6 Tahun Berjalan, Petani Menanti Keajaiban Bagi Aturan Larangan Expor Rotan

    Opini: Penulis Sudarmo R Nehang (Wartawan Beritasampit.co.id)

    SAMPIT – Pasca dikeluarkannya lima paket kebijakan secara bersamaan untuk melarang kegiatan ekspor rotan beberapa tahun silam, baik dalam bentuk mentah, rotan asalan, maupun setengah jadi itu kini, para pengusaha dan petani rotan diseluruh penjuru negeri ini menjerit.

    Kebijakan yang diterbitkan oleh pemerintah pusat untuk mendorong hilirisasi industri rotan ini malah justru berbalik menghimpit petani rotan dan pelestariannya. Bicara fakta yang ada, selain harg nilai jual rotan yang semakin melemah, bukti pemanfaatan rotan bagi negeri ini yang sebelumnya digalakkan itupun belum juga terbukti.

    Fakta tidak pernah bicara bohong, kantor instansi, sekolah, dan lainnya yang sebelumnya jadi solusi untuk kelangsungan industri rotan dalam negeri ini belum juga terlihat, salah-satunya di Pulau Kalimantan Tengah, yang sejatinya warganya menolak atas kebijakan larangan expor rotan tersebut beberapa waktu lalu.

    Peraturan Menteri Perdagangan (Permendag) Nomor 35 Tahun 2011 mencatat secara tegas untuk melarang ekspor rotan yang mencakup secara keseluruhannya. Sedangkan kebijakan lain yang diterbitkan berupa Permendag Nomor 36 Tahun 2011 tentang pengangkutan rotan antarpulau dan Permendag Nomor 37 Tahun 2011 tentang barang yang disimpan di gudang dalam penyelenggaraan sistem resi gudang tersebut, justru membuahkan praktik ilegal yang menimbulkan pelanggaran hukum oleh oknum pengusaha rotan tanah itu sendiri.

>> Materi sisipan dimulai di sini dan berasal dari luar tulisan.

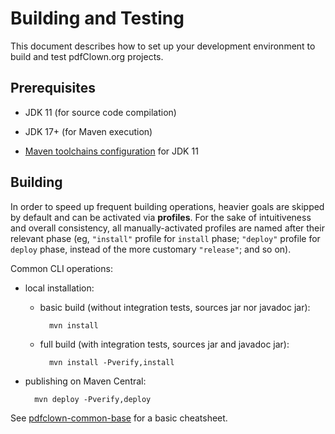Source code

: <!--
  SPDX-FileCopyrightText: 2025 Stefano Chizzolini and contributors

  SPDX-License-Identifier: CC-BY-SA-4.0
-->

# Building and Testing

This document describes how to set up your development environment to build and test pdfClown.org projects.

## Prerequisites

- JDK 11 (for source code compilation)

- JDK 17+ (for Maven execution)

- [Maven toolchains configuration](toolchains.xml) for JDK 11

## Building

In order to speed up frequent building operations, heavier goals are skipped by default and can be activated via **profiles**. For the sake of intuitiveness and overall consistency, all manually-activated profiles are named after their relevant phase (eg, `"install"` profile for `install` phase; `"deploy"` profile for `deploy` phase, instead of the more customary `"release"`; and so on).

Common CLI operations:

- local installation:

    - basic build (without integration tests, sources jar nor javadoc jar):

            mvn install

    - full build (with integration tests, sources jar and javadoc jar):

            mvn install -Pverify,install

- publishing on Maven Central:

        mvn deploy -Pverify,deploy

See [pdfclown-common-base](../pdfclown-common-base/pom.xml) for a basic cheatsheet.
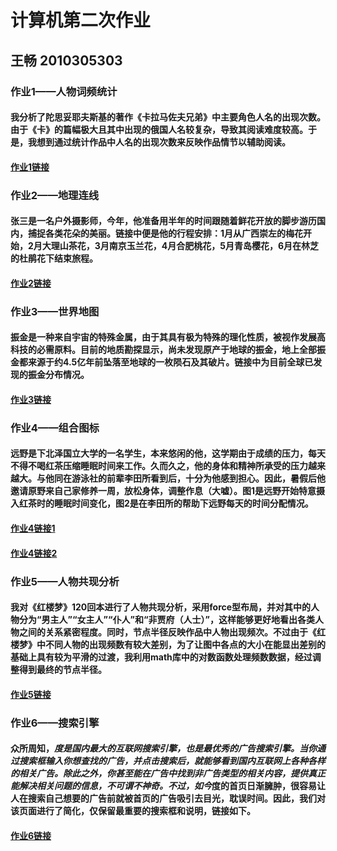 #  计算机第二次作业
##  王畅  2010305303
  
  
### 作业1——人物词频统计
#### 我分析了陀思妥耶夫斯基的著作《卡拉马佐夫兄弟》中主要角色人名的出现次数。由于《卡》的篇幅极大且其中出现的俄国人名较复杂，导致其阅读难度较高。于是，我想到通过统计作品中人名的出现次数来反映作品情节以辅助阅读。
#### [作业1链接](http://mksw20.github.io/wordfreq.html)
  
  
### 作业2——地理连线
#### 张三是一名户外摄影师，今年，他准备用半年的时间跟随着鲜花开放的脚步游历国内，捕捉各类花朵的美丽。链接中便是他的行程安排：1月从广西崇左的梅花开始，2月大理山茶花，3月南京玉兰花，4月合肥桃花，5月青岛樱花，6月在林芝的杜鹃花下结束旅程。
#### [作业2链接](http://mksw20.github.io/fly_after_flower.html)
  
  
### 作业3——世界地图
#### 振金是一种来自宇宙的特殊金属，由于其具有极为特殊的理化性质，被视作发展高科技的必需原料。目前的地质勘探显示，尚未发现原产于地球的振金，地上全部振金都来源于约4.5亿年前坠落至地球的一枚陨石及其破片。链接中为目前全球已发现的振金分布情况。
#### [作业3链接](http://mksw20.github.io/Vibranium.html)
  
  
### 作业4——组合图标
#### 远野是下北泽国立大学的一名学生，本来悠闲的他，这学期由于成绩的压力，每天不得不喝红茶压缩睡眠时间来工作。久而久之，他的身体和精神所承受的压力越来越大。与他同在游泳社的前辈李田所看到后，十分为他感到担心。因此，暑假后他邀请原野来自己家修养一周，放松身体，调整作息（大嘘）。图1是远野开始特意摄入红茶时的睡眠时间变化，图2是在李田所的帮助下远野每天的时间分配情况。
#### [作业4链接1](http://mksw20.github.io/Blacktea.html)    
#### [作业4链接2](http://mksw20.github.io/timeline_pie.html)
  
  
### 作业5——人物共现分析
#### 我对《红楼梦》120回本进行了人物共现分析，采用force型布局，并对其中的人物分为“男主人”“女主人”“仆人”和“非贾府（人士）”，这样能够更好地看出各类人物之间的关系紧密程度。同时，节点半径反映作品中人物出现频次。不过由于《红楼梦》中不同人物的出现频数有较大差别，为了让图中各点的大小在能显出差别的基础上具有较为平滑的过渡，我利用math库中的对数函数处理频数数据，经过调整得到最终的节点半径。
#### [作业5链接](http://mksw20.github.io/Stone.html)
  
  
### 作业6——搜索引擎
#### 众所周知，*度是国内最大的互联网搜索引擎，也是最优秀的广告搜索引擎。当你通过搜索框输入你想查找的广告，并点击搜索后，就能够看到国内互联网上各种各样的相关广告。除此之外，你甚至能在广告中找到非广告类型的相关内容，提供真正能解决相关问题的信息，不可谓不神奇。不过，如今*度的首页日渐臃肿，很容易让人在搜索自己想要的广告前就被首页的广告吸引去目光，耽误时间。因此，我们对该页面进行了简化，仅保留最重要的搜索框和说明，链接如下。
#### [作业6链接](http://mksw20.github.io/不是百度.html)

    Selain itu masalah rotan yang kembali diatur dalam Peraturan Menteri Perindustrian Nomor 90/M-IND/PER/11/2011 tentang perubahan Peraturan Menteri Perindustrian Nomor 119/M-Ind/Per/10/2009 tentang peta jalan pengembangan kluster industri furnitur, terutama furnitur rotan, yang berlaku mulai 2 Januari 2012 lalu ini hanya menuai pro dan kontra di kalangan petani rotan,terutama di Provinsi Kalteng, khususnya 4000 petani rotan yang tergabung dalam Asosiasi petani rotan di Kabupaten Kotawaringin Timur (Kotim) ini.

    Bahkan Peraturan Menteri Kehutanan tentang penetapan rencana produksi rotan lestari secara nasional periode tahun 2012 lalu, yang berasal dari pemanfaatan dan pemungutan hasil hutan bukan kayu rotan ini sedikit menguntungkan demi kelestarian rotan bukanlah solusi tepat bagi para petani rotan itu sendiri.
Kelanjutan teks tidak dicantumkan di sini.